WHAT THE TASK REQUIRES: Output, word for word, the lines of this listing that fall between the line with "Entity&ndash;Boundary&ndash;Interactor: A modern" and the line with "series of talks titled", counting both of those lines, and no others.

DATASET EXCERPTS:

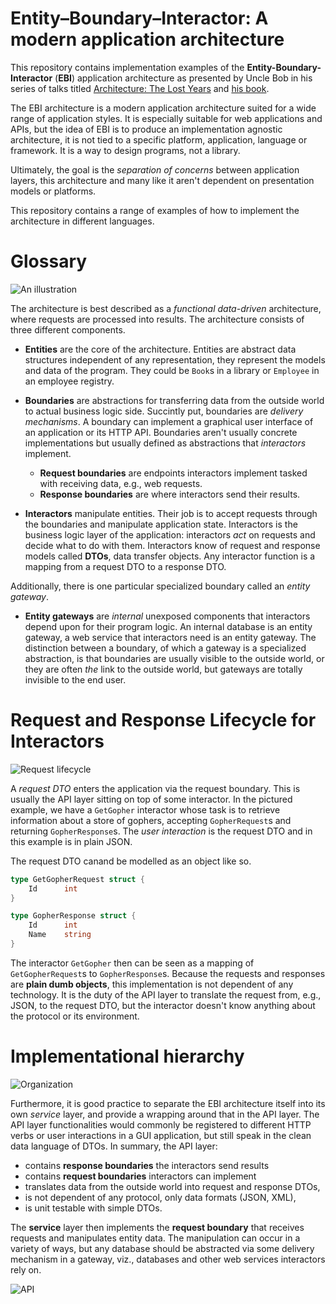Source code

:# Entity&ndash;Boundary&ndash;Interactor: A modern application architecture

This repository contains implementation examples of the **Entity-Boundary-Interactor**
(**EBI**) application architecture as presented by Uncle Bob in his
series of talks titled
[Architecture: The Lost Years](https://www.youtube.com/watch?v=HhNIttd87xs) and [his book](http://www.amazon.com/Software-Development-Principles-Patterns-Practices/dp/0135974445/ref=asap_bc?ie=UTF8).

The EBI architecture is a modern application architecture suited for a
wide range of application styles. It is especially suitable for web
applications and APIs, but the idea of EBI is to produce an
implementation agnostic architecture, it is not tied to a specific
platform, application, language or framework. It is a way to design
programs, not a library.

Ultimately, the goal is the *separation of concerns* between application layers, this architecture and many like it aren't dependent on presentation models or platforms.

This repository contains a range of examples of how to implement the
architecture in different languages.

# Glossary

![An illustration](https://dl.dropboxusercontent.com/u/11213781/ebi/overview.png)

The architecture is best described as a *functional data-driven*
architecture, where requests are processed into results. The
architecture consists of three different components.

* **Entities** are the core of the architecture. Entities are abstract
  data structures independent of any representation, they represent
  the models and data of the program. They could be `Book`s in a
  library or `Employee` in an employee registry.

* **Boundaries** are abstractions for transferring data from the outside world to actual business logic side. Succintly put, boundaries are *delivery mechanisms*. A boundary can implement a graphical user interface of an application or its HTTP API. Boundaries aren't usually concrete implementations but usually defined as abstractions that *interactors* implement.
	* **Request boundaries** are endpoints interactors implement tasked with receiving data, e.g., web requests.
	* **Response boundaries** are where interactors send their results.

* **Interactors** manipulate entities. Their job is to accept requests through the boundaries and manipulate application state. Interactors is the business logic layer of the application: interactors *act* on requests and decide what to do with them. Interactors know of request and response models called **DTOs**, data transfer objects. Any interactor function is a mapping from a request DTO to a response DTO.

Additionally, there is one particular specialized boundary called an *entity gateway*. 

* **Entity gateways** are *internal* unexposed components that interactors depend upon for their program logic. An internal database is an entity gateway, a web service that interactors need is an entity gateway. The distinction between a boundary, of which a gateway is a specialized abstraction, is that boundaries are usually visible to the outside world, or they are often *the* link to the outside world, but gateways are totally invisible to the end user.

# Request and Response Lifecycle for Interactors

![Request lifecycle](https://dl.dropboxusercontent.com/u/11213781/ebi/lifecycle.png)

A *request DTO* enters the application via the request boundary. This is usually the API layer sitting on top of some interactor. In the pictured example, we have a `GetGopher` interactor whose task is to retrieve information about a store of gophers, accepting `GopherRequest`s and returning `GopherResponse`s. The *user interaction* is the request DTO and in this example is in plain JSON.

The request DTO canand be modelled as an object like so.
```Go
type GetGopherRequest struct {
	Id		int
}

type GopherResponse struct {
	Id		int
	Name	string
}
```

The interactor `GetGopher` then can be seen as a mapping of `GetGopherRequest`s to `GopherResponse`s. Because the requests and responses are **plain dumb objects**, this implementation is not dependent of any technology. It is the duty of the API layer to translate the request from, e.g., JSON, to the request DTO, but the interactor doesn't know anything about the protocol or its environment.

# Implementational hierarchy

![Organization](https://dl.dropboxusercontent.com/u/11213781/ebi/hierarchy.png)

Furthermore, it is good practice to separate the EBI architecture itself into its own *service* layer, and provide a wrapping around that in the API layer. The API layer functionalities would commonly be registered to different HTTP verbs or user interactions in a GUI application, but still speak in the clean data language of DTOs. In summary, the API layer:

* contains **response boundaries** the interactors send results
* contains **request boundaries** interactors can implement
* translates data from the outside world into request and response DTOs,
* is not dependent of any protocol, only data formats (JSON, XML),
* is unit testable with simple DTOs.

The **service** layer then implements the **request boundary** that receives requests and manipulates entity data. The manipulation can occur in a variety of ways, but any database should be abstracted via some delivery mechanism in a gateway, viz., databases and other web services interactors rely on.

![API](https://dl.dropboxusercontent.com/u/11213781/ebi/api.png)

TASK ANSWER:
:# Entity&ndash;Boundary&ndash;Interactor: A modern application architecture

This repository contains implementation examples of the **Entity-Boundary-Interactor**
(**EBI**) application architecture as presented by Uncle Bob in his
series of talks titled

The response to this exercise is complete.